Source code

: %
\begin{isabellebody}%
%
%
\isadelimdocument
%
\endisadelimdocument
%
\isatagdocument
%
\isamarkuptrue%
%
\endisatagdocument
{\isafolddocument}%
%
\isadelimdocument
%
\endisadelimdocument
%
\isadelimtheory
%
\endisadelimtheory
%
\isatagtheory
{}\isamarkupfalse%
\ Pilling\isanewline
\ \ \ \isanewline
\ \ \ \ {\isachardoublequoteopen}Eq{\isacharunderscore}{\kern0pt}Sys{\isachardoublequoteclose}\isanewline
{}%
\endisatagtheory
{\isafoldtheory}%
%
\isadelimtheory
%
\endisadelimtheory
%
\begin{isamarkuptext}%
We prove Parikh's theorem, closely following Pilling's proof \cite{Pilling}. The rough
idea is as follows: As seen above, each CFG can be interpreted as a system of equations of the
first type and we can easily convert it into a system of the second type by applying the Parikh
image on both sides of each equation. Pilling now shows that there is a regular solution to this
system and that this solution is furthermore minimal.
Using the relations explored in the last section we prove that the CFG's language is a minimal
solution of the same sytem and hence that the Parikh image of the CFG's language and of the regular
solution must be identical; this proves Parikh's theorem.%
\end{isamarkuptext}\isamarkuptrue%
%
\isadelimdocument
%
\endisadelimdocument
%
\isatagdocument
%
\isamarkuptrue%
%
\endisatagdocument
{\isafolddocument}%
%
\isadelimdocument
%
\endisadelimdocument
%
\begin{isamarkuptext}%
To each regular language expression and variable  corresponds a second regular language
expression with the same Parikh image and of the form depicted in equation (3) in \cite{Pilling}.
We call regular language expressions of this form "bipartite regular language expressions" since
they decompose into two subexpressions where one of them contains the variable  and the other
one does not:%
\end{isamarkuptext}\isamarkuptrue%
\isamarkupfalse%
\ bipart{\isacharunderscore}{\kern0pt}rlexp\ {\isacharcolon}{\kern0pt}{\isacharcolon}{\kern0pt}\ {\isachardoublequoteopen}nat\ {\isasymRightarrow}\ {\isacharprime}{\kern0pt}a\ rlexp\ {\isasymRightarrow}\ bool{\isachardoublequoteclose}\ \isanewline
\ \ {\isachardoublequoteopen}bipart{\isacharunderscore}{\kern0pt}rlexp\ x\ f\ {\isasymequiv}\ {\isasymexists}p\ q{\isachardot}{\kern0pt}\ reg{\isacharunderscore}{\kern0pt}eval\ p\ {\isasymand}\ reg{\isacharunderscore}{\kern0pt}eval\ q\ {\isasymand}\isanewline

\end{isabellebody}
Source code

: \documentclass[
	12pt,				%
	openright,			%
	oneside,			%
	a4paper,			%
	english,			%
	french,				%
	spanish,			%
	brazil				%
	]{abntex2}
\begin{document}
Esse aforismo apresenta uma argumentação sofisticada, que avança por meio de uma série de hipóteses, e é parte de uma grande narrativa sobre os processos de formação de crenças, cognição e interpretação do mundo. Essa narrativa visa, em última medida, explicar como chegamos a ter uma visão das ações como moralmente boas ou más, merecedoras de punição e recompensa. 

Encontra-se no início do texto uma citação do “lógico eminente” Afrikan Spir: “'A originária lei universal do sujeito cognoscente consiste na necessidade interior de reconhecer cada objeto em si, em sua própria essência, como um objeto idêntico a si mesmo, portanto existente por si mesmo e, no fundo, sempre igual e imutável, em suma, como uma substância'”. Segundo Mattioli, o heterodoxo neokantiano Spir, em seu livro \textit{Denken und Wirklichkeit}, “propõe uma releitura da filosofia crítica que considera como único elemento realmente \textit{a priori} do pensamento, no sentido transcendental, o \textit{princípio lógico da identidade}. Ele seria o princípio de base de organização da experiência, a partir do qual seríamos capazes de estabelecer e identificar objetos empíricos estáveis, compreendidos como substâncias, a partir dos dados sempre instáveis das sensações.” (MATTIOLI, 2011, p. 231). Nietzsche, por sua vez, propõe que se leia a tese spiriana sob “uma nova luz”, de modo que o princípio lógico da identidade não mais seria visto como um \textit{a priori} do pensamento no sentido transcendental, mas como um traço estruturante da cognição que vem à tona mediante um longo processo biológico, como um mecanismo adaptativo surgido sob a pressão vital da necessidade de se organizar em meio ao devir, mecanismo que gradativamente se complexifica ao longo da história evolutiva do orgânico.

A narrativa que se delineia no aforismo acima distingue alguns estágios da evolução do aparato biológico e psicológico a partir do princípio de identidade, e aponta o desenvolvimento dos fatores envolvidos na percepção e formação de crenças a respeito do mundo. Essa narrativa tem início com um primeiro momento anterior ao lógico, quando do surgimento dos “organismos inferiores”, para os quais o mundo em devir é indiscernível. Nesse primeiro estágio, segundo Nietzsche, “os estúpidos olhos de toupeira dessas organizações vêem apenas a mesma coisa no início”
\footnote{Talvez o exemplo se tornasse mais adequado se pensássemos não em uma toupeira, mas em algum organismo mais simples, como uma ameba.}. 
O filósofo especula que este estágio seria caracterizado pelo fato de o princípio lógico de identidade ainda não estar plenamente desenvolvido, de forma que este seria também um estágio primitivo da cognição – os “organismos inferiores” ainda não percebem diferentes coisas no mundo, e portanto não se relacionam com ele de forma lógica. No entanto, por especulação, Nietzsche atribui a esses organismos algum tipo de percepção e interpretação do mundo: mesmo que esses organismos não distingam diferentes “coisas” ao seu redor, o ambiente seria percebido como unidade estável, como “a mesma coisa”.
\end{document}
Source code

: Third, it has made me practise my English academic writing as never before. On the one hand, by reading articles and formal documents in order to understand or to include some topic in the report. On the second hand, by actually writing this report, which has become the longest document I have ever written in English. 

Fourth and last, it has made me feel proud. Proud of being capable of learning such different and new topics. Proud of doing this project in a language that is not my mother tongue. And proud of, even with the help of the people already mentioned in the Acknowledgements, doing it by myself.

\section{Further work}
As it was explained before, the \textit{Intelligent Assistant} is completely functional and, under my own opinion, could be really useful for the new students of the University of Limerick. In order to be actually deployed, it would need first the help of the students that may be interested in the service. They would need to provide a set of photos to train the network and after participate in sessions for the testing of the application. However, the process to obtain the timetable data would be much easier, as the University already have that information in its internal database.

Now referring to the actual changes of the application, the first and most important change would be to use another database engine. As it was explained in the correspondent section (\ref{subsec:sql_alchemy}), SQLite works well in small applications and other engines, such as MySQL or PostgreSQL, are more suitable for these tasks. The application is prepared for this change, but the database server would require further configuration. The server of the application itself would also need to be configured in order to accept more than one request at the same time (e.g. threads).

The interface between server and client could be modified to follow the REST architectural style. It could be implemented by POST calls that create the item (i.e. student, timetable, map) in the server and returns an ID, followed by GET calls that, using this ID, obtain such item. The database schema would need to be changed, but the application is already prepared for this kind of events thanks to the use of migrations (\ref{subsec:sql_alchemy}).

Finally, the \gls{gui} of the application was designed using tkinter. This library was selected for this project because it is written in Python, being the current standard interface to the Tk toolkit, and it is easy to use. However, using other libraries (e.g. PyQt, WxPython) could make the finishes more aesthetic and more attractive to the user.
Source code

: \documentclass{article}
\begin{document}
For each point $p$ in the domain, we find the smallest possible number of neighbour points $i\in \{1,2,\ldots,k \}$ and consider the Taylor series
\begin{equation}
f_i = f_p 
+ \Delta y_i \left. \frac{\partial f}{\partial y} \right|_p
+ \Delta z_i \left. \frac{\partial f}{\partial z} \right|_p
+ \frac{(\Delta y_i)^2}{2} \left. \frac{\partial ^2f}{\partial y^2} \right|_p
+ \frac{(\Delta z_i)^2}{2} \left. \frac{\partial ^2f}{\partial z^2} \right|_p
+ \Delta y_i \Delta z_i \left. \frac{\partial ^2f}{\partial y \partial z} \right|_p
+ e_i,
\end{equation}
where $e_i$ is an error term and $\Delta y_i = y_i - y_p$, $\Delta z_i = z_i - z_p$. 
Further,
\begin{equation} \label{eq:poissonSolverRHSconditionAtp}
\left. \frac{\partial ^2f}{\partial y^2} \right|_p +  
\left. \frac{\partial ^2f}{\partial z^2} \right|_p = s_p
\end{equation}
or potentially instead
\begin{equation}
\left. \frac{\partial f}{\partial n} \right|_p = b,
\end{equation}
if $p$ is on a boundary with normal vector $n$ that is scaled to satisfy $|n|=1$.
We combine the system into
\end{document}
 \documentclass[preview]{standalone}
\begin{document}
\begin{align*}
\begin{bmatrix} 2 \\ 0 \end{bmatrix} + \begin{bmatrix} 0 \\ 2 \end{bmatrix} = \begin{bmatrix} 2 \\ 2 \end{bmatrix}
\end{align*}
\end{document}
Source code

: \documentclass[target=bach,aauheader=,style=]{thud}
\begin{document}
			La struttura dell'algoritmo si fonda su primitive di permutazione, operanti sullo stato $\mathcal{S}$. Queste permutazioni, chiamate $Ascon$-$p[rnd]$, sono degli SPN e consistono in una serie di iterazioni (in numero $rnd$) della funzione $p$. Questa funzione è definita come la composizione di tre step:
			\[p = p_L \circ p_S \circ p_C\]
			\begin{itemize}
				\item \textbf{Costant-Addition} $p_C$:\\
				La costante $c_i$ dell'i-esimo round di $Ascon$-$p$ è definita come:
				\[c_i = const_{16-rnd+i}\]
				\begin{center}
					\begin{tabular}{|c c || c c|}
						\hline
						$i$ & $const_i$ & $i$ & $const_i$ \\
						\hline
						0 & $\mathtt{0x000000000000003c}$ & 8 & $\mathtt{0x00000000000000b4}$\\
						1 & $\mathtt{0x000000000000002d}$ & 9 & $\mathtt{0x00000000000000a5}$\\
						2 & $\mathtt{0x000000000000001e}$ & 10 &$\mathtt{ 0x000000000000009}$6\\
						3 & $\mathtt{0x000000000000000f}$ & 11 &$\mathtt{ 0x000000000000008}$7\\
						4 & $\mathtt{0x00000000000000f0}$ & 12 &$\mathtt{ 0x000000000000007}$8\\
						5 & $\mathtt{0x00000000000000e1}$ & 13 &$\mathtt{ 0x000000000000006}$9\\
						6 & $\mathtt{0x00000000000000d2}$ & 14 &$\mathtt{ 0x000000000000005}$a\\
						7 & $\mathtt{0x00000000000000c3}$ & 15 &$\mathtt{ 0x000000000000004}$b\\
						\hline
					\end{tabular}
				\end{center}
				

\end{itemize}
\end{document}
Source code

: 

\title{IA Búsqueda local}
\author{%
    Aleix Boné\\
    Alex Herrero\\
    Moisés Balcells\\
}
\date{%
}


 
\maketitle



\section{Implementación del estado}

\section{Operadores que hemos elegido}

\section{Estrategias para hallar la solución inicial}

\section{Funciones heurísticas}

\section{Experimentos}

+++

ACTIVITY:
Search the data above for the string "Ascon". Report every line where it is found.

EXERCISE RESULT:
			La struttura dell'algoritmo si fonda su primitive di permutazione, operanti sullo stato $\mathcal{S}$. Queste permutazioni, chiamate $Ascon$-$p[rnd]$, sono degli SPN e consistono in una serie di iterazioni (in numero $rnd$) della funzione $p$. Questa funzione è definita come la composizione di tre step:
				La costante $c_i$ dell'i-esimo round di $Ascon$-$p$ è definita come:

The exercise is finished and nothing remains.